**EXERCISE AIM:** Copy out every line of the records in which "reveal" can be found.

Items from a data source
::::::::::

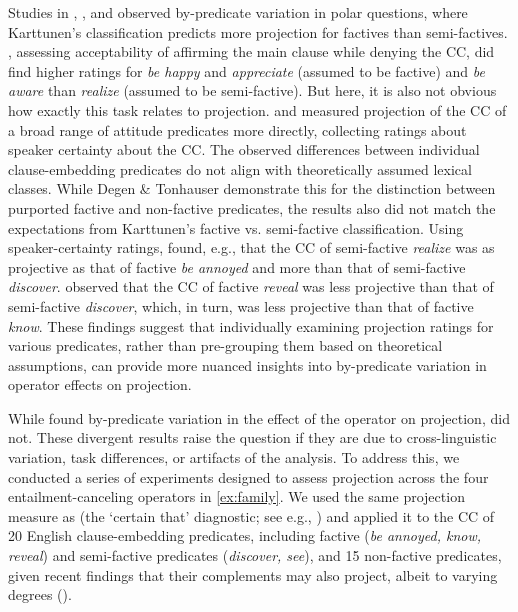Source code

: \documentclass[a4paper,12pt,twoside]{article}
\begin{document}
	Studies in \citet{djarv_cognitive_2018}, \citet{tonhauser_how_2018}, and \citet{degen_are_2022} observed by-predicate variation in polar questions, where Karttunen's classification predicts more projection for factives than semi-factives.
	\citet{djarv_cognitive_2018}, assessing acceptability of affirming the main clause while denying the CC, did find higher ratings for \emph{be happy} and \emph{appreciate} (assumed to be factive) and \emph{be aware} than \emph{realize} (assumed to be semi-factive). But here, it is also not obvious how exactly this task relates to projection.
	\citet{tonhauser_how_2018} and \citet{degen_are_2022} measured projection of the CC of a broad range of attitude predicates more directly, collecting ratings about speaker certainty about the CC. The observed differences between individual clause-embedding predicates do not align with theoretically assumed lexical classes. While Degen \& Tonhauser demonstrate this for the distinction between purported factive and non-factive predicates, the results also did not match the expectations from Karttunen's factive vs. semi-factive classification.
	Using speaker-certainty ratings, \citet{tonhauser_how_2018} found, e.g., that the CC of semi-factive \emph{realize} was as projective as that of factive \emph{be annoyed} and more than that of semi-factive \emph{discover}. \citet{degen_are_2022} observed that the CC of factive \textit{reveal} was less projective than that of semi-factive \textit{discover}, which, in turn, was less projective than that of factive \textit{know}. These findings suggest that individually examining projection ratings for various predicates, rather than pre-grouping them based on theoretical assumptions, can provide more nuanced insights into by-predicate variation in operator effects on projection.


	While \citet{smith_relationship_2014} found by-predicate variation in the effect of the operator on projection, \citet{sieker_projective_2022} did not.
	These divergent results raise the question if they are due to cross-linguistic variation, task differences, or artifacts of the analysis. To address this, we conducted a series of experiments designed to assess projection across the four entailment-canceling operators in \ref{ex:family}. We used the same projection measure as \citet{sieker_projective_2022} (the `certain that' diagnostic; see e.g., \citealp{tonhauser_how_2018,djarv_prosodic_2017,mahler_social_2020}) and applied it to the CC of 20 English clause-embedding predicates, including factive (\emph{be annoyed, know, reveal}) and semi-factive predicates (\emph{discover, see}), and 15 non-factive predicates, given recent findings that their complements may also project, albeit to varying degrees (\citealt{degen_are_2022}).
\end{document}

::::::::::

**TASK RESULT:**
	Using speaker-certainty ratings, \citet{tonhauser_how_2018} found, e.g., that the CC of semi-factive \emph{realize} was as projective as that of factive \emph{be annoyed} and more than that of semi-factive \emph{discover}. \citet{degen_are_2022} observed that the CC of factive \textit{reveal} was less projective than that of semi-factive \textit{discover}, which, in turn, was less projective than that of factive \textit{know}. These findings suggest that individually examining projection ratings for various predicates, rather than pre-grouping them based on theoretical assumptions, can provide more nuanced insights into by-predicate variation in operator effects on projection.
	These divergent results raise the question if they are due to cross-linguistic variation, task differences, or artifacts of the analysis. To address this, we conducted a series of experiments designed to assess projection across the four entailment-canceling operators in \ref{ex:family}. We used the same projection measure as \citet{sieker_projective_2022} (the `certain that' diagnostic; see e.g., \citealp{tonhauser_how_2018,djarv_prosodic_2017,mahler_social_2020}) and applied it to the CC of 20 English clause-embedding predicates, including factive (\emph{be annoyed, know, reveal}) and semi-factive predicates (\emph{discover, see}), and 15 non-factive predicates, given recent findings that their complements may also project, albeit to varying degrees (\citealt{degen_are_2022}).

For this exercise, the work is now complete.